Semantic Caching in RAG Applications
Imagine you’re running an application that uses a Large Language Model (LLM) like GPT-4, Anthropic Claude, etc. to answer customer questions. Every time a user asks something, your system sends a query to the LLM. Here’s the catch, each query costs money. Depending on use case, prices can range from $0.01 to $0.10 or more per query. This might not sound like much, but it adds up quickly:
- 1,000 queries per day = $10 to $100 daily
- 30,000 queries per month = $300 to $3,000 monthly
- 365,000 queries per year = $3,650 to $36,500 annually
For a growing business, these costs can become a significant expense. This is where semantic caching comes in as a cost saving option.
Semantic Caching
Semantic caching is like having a storage which stores previous conversations and can quickly recall relevant information. Here’s how it helps cut costs:
- Sometimes user questions are similar or repeated. Without caching, each question, even if it’s been asked before, triggers a new LLM query.

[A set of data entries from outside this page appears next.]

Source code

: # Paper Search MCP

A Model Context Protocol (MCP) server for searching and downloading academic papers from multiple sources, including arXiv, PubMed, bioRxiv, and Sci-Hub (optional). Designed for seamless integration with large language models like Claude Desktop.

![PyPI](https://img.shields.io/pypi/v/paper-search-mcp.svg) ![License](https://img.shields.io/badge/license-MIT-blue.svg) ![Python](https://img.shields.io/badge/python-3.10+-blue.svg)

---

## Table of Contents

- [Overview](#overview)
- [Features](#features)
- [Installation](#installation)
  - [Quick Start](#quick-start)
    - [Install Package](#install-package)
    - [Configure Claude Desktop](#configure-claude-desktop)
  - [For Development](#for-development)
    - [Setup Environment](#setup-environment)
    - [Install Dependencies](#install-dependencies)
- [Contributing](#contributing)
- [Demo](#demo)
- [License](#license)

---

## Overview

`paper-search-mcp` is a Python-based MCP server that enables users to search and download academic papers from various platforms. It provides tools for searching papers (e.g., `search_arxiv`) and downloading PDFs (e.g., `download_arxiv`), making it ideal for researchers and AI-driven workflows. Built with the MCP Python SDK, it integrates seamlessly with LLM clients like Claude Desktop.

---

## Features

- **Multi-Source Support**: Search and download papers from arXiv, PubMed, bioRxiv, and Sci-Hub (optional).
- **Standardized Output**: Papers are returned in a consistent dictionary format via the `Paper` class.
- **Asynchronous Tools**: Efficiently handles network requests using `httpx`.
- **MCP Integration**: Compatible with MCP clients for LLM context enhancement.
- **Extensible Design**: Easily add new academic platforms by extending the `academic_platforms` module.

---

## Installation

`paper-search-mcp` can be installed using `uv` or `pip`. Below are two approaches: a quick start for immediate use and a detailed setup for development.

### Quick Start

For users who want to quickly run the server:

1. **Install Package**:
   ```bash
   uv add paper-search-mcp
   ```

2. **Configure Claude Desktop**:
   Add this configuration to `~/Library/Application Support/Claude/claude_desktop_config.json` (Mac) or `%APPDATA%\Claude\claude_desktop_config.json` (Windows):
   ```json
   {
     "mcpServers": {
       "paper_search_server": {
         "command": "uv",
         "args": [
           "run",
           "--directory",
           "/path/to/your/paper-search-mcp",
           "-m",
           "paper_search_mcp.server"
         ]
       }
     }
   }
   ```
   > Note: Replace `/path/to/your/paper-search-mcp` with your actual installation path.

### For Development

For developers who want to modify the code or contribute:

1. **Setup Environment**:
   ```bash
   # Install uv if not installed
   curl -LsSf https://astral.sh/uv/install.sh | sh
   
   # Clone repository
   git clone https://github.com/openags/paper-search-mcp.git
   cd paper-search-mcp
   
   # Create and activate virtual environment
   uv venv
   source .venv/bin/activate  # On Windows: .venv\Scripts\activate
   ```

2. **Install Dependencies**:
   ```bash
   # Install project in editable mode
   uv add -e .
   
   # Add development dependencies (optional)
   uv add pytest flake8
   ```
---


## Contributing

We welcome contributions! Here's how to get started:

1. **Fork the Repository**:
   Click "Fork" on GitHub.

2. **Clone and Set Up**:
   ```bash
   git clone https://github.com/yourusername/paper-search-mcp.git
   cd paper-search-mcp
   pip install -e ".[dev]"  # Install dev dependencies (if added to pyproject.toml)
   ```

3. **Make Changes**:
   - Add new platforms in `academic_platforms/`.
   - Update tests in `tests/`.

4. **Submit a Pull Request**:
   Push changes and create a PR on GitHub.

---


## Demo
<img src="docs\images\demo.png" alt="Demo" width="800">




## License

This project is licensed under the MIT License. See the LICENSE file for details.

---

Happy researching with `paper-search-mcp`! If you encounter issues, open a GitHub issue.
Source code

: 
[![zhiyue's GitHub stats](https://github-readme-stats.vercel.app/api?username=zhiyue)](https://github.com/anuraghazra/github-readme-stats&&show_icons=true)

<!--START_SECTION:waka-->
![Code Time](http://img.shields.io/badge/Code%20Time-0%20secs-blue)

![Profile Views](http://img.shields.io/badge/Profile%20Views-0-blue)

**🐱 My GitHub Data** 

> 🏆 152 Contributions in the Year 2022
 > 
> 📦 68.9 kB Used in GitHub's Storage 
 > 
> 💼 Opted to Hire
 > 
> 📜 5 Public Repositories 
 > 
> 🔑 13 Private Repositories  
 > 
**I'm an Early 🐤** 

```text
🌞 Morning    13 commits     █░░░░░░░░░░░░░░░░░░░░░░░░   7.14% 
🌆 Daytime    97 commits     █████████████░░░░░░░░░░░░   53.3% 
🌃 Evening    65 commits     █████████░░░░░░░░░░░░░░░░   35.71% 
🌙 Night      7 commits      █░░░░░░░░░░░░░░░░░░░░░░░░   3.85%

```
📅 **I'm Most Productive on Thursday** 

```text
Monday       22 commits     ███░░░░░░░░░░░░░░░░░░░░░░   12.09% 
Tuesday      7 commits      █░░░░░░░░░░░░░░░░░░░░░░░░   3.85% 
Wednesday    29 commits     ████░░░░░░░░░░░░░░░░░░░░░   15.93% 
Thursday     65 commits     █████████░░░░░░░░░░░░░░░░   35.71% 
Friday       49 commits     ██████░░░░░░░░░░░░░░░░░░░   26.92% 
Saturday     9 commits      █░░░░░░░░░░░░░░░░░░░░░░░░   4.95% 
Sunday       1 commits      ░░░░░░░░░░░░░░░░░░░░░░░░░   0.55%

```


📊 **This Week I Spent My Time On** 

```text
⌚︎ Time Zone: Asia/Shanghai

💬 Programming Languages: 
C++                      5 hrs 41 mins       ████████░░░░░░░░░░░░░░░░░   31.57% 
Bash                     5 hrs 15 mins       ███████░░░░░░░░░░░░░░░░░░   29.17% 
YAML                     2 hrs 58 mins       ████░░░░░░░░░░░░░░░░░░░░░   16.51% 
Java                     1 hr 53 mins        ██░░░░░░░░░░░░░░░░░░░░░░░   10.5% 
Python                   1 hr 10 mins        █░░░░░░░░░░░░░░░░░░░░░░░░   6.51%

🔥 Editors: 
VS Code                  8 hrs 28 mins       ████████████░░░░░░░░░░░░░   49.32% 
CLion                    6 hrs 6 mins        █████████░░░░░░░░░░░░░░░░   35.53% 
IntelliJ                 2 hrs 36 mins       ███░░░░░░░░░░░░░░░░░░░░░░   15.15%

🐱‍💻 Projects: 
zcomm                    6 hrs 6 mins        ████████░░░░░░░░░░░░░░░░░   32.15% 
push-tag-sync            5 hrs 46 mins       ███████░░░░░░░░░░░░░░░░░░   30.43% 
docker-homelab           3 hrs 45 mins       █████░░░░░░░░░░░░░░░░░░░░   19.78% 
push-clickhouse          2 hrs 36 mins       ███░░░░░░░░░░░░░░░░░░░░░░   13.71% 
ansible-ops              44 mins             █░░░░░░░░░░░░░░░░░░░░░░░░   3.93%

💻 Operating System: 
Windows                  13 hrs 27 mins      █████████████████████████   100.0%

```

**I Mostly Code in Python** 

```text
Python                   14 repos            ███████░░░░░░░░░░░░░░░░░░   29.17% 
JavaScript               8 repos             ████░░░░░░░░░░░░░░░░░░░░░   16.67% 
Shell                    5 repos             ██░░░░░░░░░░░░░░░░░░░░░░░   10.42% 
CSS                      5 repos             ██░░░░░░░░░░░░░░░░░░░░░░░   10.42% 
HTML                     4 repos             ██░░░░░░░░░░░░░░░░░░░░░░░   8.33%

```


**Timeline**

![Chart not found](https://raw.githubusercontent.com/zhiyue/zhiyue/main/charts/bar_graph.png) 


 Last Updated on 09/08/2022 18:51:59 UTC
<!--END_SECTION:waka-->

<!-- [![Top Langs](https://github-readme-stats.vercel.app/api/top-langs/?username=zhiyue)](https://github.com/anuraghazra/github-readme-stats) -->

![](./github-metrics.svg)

- Semantic caching identifies similar questions and reuses previous answers, avoiding unnecessary LLM calls.
- Let’s say 30% of incoming questions can be answered from the cache.
- In our earlier example of 30,000 monthly queries, that’s 9,000 queries we don’t need to send to the LLM.
- At $0.05 per query, that’s a saving of $450 per month or $5,400 per year!
Other Benefits
Semantic caching doesn’t just save money on LLM queries. It brings other benefits that indirectly improve performance of application.
- Cached responses are delivered almost instantly, improving user experience.
- For similar questions, users get consistent answers, which can reduce confusion and follow-up queries.
How Semantic Caching Works?
To understand the work flow of semantic caching take a look at the below diagram.
Step-by-Step Explanation
- User type question into the system. This is called a “prompt.”
- The main part of the system called the GenAI App takes the question and convert it into a vector format. This is done by “Embedding Service.”
- The system first checks its cache memory to see if it has answered a very similar question before.
- If it finds a match that’s at least 97% similar, it will use that answer. This is called a “cache hit.”
- If it doesn’t find a close match, that’s called a “cache miss.”
- The system looks up some background information that might be helpful for answering the question. This comes from its “LLM Memory.”
- It also searches in Vector DB to find information that’s related to the question.
- The system takes all this information - the question, the background info, and the related context it found - and puts them together. This creates a “grounded prompt.”
- This grounded prompt is sent to a LLM (Large Language Model)
- The system takes the answer from the LLM and sends it back to user.
- At the same time, it adds this new question and answer to its semantic cache memory. This way, if someone asks a similar question in the future, the system can answer even faster.
To conclude, in the LLM-powered applications, where each query comes with a cost, semantic caching is helpful as a cost-saving tool. By reusing previous similar responses, it not only cuts direct expenses but also improves overall system performance and user satisfaction.